Introducing Altair

Vega-Altair, or Altair for short, is a declarative Python library for statistical visualization. It relies on the Vega and Vega-Lite visualization grammars, which describe the visual appearance and interactivity of visualizations in JSON.

Declarative vs. imperative libraries

There are two types of visualization libraries:

  • Imperative libraries focus on how to build a visualization, such as manually specifying the steps to build the visualization (axis, size, legend, and labels). Matplotlib is an example of an imperative library.

  • Declarative libraries focus on what we want to see. We specify the data and type of visualization we want to see. The library will do the manipulations to create the visualization for us automatically. Altair is an example of a declarative library.
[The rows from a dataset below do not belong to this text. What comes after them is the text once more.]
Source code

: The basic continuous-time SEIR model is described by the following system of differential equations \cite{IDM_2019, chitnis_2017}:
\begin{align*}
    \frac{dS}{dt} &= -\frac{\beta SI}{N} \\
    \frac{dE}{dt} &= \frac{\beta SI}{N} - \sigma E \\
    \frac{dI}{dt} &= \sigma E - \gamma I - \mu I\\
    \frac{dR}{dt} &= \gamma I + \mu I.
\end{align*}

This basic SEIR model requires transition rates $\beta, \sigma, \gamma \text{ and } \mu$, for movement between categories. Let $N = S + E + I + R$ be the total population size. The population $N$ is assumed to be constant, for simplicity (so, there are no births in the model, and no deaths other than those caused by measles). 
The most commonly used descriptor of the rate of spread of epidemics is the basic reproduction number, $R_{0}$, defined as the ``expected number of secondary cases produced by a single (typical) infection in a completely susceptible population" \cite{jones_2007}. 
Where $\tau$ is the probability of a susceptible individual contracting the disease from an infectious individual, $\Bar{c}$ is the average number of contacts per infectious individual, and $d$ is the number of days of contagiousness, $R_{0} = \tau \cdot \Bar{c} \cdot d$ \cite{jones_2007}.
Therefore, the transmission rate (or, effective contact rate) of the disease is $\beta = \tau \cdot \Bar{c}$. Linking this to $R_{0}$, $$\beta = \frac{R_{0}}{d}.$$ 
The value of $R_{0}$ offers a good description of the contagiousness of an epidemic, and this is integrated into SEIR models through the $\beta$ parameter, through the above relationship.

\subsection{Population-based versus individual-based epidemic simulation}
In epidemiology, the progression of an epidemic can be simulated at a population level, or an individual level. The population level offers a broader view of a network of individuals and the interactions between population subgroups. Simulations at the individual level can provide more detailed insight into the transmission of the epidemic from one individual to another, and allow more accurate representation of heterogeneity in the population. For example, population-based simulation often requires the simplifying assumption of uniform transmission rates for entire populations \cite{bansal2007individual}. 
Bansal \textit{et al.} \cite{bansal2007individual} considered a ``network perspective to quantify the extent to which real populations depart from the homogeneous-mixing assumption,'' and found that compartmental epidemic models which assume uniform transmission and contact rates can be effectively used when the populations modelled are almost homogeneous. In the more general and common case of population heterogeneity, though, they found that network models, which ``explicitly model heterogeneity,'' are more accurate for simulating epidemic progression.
The following table shows the differences between imperative and declarative libraries.

Imperative vs. Declarative Libraries

Imperative Library

Declarative Library

Specifies explicit instructions to build the visualization

Describes the output

Only provides the tools, we perform steps manually

Performs everything automatically

Main elements of an Altair chart

Every Altair chart comprises three main elements: the data, the mark, and the encoding.

The Chart object

A Chart object is the entry point element in Altair. Every Altair chart receives as input a single argument, that is, the dataset.

To start creating a chart, import the Altair library and then create the chart.

Press + to interact
import altair as alt
alt.Chart(dataset)

The dataset can be in one of the following formats:

  • pandas DataFrame

  • Data or related object (i.e., UrlData, InlineData, NamedData)

  • URL pointing to a JSON or CSV file

  • Object supporting the geo_interface (e.g., GeoPandas, GeoDataFrame, and so on)

The mark property

A mark is a Chart property that defines how to represent data. Examples of marks include bar charts, line charts, area charts, and many more. To specify a mark, append it to the Altair Chart.

Press + to interact
import altair as alt
alt.Chart(dataset).mark_bar()

The example tells Altair to draw a bar chart. In general, the name of each mark is mark_<type_of_graph>(). The following table shows the most famous mark charts in Altair:

Common Marks in Altair

Name

Description

mark_bar()

A bar chart

mark_line()

A line chart

mark_point()

A scatter plot with configurable point shapes

mark_circle()

A scatter plot with filled circles

Encodings

Encodings specify where to represent data, including its position, size, color, and more. To define an encoding, we append the encode() property to the Chart.

Press + to interact
import altair as alt
alt.Chart(dataset).mark_bar().encode()

Example

Consider the Christmas trees dataset.

Christmas Tree Dataset

Year

RealTree

FakeTree

2004

27100000

9000000

...

...

...

2016

27400000

18600000

We load it as a pandas DataFrame and then draw a simple line chart in altair of the RealTree column versus the Year column.

Press + to interact
import altair as alt
import pandas as pd
import os
df = pd.read_csv('/data/christmas_trees.csv')
chart = alt.Chart(df).mark_line().encode(
x = 'Year:O', # O for ordinal data
y = 'RealTree:Q' # Q for quantitative data
)
chart.save('chart.html')
os.system('cat chart.html')

The example uses the mark_line() property to draw a line and specifies the x and y axes in the encode() property. For each column, we must also select the type (O for Year and Q for RealTree). We use the last two statements of the code to render the chart.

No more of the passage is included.